Which of the lines below include the word "theme"? Pull each one out.

== Segment start ==

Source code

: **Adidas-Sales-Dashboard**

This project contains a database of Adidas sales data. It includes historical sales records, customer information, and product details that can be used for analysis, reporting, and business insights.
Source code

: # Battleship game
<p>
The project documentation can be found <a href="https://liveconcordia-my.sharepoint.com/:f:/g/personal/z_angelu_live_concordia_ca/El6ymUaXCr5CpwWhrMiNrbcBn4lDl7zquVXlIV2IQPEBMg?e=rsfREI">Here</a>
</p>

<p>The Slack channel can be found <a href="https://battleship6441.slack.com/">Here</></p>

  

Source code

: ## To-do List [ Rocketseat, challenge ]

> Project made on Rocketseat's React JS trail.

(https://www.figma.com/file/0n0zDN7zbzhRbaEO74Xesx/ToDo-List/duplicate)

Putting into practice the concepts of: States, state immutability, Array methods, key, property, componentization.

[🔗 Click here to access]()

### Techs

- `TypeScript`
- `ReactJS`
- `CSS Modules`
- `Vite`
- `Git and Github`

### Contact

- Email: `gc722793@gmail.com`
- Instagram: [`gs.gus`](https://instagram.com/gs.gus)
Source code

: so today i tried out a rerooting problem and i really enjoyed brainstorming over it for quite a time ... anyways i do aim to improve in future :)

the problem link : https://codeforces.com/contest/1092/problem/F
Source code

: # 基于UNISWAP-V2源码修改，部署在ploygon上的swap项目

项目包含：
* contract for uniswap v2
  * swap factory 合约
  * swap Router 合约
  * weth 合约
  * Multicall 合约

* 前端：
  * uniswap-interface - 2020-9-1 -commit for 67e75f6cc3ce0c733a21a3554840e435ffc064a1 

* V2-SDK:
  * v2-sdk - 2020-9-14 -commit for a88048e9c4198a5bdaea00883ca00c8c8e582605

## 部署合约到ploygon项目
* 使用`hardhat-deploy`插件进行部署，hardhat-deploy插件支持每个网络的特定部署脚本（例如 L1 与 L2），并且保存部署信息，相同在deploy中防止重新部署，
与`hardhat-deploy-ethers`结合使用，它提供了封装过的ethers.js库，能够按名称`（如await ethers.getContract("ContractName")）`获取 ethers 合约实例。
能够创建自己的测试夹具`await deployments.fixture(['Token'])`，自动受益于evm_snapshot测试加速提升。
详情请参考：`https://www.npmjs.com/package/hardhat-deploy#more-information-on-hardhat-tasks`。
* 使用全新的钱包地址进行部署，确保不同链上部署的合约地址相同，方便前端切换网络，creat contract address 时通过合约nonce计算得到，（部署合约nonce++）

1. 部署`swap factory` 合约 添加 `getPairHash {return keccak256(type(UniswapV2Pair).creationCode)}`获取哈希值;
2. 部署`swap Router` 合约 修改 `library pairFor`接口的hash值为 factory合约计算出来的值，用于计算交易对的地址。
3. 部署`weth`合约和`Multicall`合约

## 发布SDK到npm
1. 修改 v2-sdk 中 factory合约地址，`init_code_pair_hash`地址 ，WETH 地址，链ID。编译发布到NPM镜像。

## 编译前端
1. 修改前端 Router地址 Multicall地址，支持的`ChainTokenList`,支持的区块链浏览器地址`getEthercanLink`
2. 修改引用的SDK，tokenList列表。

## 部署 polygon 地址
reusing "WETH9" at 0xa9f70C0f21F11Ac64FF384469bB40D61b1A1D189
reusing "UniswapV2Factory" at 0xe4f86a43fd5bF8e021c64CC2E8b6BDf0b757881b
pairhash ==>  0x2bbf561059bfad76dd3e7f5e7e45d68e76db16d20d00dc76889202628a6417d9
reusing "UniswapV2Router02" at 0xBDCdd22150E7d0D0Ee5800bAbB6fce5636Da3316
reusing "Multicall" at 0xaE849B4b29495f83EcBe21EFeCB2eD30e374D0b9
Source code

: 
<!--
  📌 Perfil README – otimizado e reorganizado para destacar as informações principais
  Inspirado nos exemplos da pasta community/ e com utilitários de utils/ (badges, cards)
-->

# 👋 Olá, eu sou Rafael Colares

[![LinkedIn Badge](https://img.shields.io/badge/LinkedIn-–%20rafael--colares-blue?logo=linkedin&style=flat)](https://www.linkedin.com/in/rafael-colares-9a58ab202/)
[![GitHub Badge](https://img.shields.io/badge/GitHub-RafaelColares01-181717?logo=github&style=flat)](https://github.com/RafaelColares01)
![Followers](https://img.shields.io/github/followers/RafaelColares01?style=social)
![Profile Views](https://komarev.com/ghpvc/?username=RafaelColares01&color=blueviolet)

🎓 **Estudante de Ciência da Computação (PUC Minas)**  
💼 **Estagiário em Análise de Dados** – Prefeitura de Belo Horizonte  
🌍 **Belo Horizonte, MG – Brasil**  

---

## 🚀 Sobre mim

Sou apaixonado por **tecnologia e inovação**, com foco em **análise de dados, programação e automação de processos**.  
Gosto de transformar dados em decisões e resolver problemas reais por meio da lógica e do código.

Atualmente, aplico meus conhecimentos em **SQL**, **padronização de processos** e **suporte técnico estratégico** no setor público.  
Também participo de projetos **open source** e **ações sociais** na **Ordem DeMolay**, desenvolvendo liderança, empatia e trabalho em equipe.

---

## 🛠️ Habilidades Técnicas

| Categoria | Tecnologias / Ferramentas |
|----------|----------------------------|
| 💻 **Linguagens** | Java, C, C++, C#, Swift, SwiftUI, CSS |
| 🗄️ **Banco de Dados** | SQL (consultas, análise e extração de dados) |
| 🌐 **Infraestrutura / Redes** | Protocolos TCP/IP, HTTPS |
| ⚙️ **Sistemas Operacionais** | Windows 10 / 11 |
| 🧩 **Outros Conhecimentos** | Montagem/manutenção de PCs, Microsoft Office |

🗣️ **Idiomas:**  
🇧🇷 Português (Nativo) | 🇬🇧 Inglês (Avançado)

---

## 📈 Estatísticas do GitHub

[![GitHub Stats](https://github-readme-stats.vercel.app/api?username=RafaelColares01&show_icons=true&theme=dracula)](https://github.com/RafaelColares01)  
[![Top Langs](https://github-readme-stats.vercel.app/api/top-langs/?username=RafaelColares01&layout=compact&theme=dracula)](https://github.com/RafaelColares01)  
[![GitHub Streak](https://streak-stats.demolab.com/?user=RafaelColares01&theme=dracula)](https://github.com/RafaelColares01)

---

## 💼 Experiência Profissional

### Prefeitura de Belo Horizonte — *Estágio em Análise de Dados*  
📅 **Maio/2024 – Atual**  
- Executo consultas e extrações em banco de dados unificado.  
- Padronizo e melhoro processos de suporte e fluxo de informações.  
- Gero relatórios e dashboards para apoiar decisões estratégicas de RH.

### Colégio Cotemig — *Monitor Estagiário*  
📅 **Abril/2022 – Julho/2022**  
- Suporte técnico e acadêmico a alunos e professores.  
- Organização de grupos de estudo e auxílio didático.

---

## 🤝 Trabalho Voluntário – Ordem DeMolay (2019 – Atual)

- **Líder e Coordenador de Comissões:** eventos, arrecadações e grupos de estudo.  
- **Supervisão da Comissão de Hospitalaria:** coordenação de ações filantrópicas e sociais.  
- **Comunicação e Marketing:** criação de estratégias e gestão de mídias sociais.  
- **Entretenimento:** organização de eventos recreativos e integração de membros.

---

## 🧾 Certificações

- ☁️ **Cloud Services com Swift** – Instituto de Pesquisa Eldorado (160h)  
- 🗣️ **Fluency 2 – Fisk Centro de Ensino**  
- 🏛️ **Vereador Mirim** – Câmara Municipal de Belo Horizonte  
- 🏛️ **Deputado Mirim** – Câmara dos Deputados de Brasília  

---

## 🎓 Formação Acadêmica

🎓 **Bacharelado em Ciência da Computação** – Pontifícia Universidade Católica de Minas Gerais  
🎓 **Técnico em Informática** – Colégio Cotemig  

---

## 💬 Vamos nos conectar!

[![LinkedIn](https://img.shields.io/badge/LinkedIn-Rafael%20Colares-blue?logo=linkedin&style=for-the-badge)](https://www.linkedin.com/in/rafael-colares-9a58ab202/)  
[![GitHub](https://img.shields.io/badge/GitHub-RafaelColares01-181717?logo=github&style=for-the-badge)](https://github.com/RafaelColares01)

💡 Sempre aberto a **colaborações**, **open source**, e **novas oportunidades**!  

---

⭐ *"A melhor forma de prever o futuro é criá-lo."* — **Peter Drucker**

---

== Segment end ==

_WRITTEN SOLUTION:_
[![GitHub Stats](https://github-readme-stats.vercel.app/api?username=RafaelColares01&show_icons=true&theme=dracula)](https://github.com/RafaelColares01)  
[![Top Langs](https://github-readme-stats.vercel.app/api/top-langs/?username=RafaelColares01&layout=compact&theme=dracula)](https://github.com/RafaelColares01)  
[![GitHub Streak](https://streak-stats.demolab.com/?user=RafaelColares01&theme=dracula)](https://github.com/RafaelColares01)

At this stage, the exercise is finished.